Hilton apartments are bookable as of this month. These are fully furnished apartments through Apartment Collection by Hilton, and you can pay with cash or Hilton Honors points, and earn on the stay the way you would at any other Hilton property.
The brand is Hilton’s 26th, launched in partnership with apartment-hospitality operator Placemakr, and the first reservations are open for stays beginning June 15. The pitch is straightforward: more room than a hotel, a real kitchen, in-unit laundry, and the Hilton booking and loyalty machine behind all of it. The math under that pitch is where things get interesting, and how it likely will not work in your favor.
What Apartment Collection by Hilton Actually Is
This is a new lodging category, not a rebrand of an existing extended-stay product. The properties are real apartments inside multifamily buildings, operated by Placemakr, ranging from studios up to four-bedroom units, each with a full kitchen, separate living space, in-unit or on-site laundry, and onsite staff available around the clock. That last point is what separates it from Homewood Suites or Home2 Suites, which were built as hotels. Apartment Collection units were built as residences first. Hilton starts with roughly 10,000 apartment-style units already in its system and expects to add as many as 3,000 more through the Placemakr deal, with additional multifamily owners signing on over time.
What a Stay Costs in Cash and Points
Rates move with the property, the unit size, and the calendar, so treat these as starting points rather than fixed prices. Entry-level nightly rates land in the $127 to $189 range, climbing toward $680 a night for the largest units on peak dates. On the award side, redemptions begin around 40,000 points per night and run as high as roughly 213,000 points for the biggest apartments at the busiest times. Pull a live quote for your exact dates before you commit, because the spread between the floor and the ceiling here is wide. In the example below, you can either pay 60,000 points or $177 in cash, which is offers a pretty terrible CPP value.

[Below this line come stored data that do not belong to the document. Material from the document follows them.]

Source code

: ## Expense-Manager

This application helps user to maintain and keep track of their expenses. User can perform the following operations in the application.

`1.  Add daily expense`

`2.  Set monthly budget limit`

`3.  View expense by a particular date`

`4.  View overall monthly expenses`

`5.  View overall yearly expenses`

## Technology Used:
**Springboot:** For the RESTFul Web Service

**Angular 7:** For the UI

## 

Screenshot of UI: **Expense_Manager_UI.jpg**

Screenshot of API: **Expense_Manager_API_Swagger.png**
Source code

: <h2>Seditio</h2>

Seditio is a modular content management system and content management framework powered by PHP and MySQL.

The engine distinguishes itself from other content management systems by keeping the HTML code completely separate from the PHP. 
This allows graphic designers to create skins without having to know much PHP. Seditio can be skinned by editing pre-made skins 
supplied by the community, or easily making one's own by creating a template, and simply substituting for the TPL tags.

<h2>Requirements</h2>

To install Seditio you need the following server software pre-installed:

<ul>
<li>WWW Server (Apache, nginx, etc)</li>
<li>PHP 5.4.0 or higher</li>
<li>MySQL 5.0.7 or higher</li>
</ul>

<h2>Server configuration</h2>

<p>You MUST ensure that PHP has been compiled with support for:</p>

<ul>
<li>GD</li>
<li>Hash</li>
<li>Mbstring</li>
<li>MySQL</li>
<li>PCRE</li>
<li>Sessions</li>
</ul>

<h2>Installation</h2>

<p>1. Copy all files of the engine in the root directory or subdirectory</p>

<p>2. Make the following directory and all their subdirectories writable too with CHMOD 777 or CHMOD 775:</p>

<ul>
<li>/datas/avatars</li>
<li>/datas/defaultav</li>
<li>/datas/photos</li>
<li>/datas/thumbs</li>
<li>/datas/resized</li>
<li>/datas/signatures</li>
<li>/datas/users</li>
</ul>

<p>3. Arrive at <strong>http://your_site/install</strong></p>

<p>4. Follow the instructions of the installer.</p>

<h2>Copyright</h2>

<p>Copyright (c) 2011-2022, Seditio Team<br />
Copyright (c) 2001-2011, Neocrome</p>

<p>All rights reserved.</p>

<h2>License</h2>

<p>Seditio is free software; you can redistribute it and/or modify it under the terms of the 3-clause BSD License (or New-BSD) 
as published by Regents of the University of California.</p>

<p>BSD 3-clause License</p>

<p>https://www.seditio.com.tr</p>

The Catch, You Earn Half the Points Here
Here is the part the launch coverage mostly glossed over. Apartment Collection earns 5 Hilton Honors base points per dollar, not the 10 you get at most Hilton brands. Hilton’s own program terms group it with Home2 Suites, Homewood Suites, Spark, and Tru in the reduced 5x tier. Your elite bonus still stacks on top of that base, but the starting rate is half what a stay at a full-service Hilton, a Hampton, or a DoubleTree would deliver.
How the Points Math Actually Pencils Out
Run the rebate. At 5 points per dollar and a realistic Hilton Honors value of around half a cent per point, you are getting roughly 2 to 2.5 percent back in points on what you spend. A standard 10x Hilton brand returns closer to 4 to 5 percent on the same logic. The redemption side is not much friendlier at the entry level. A 40,000-point night against a cash rate near $150 to $189 works out to about 0.4 cents per point, which sits below what those points are worth, so paying cash and banking the earnings is often the smarter call on the cheaper nights. Award value improves only if you find a unit where the cash rate is high and the points price has not kept pace, which is worth checking case by case rather than assuming.
Who Should Book Hilton Apartments, and Who Should Skip It
Book this if you want genuine apartment space for a family, a group, or a longer work stay, you would rather keep the booking inside Hilton with consistent service and a points footprint than gamble on a private rental, and you are mostly paying cash. The space and the kitchen are the real product, and on that front the brand delivers something a standard room cannot. Skip it if your goal is fast points earning, because the 5x rate cuts your accrual in half, or if you are hunting standout award value, because entry-level redemptions here are weak. If you are choosing purely on loyalty math, a 10x Hilton brand or a competing chain will treat your wallet better.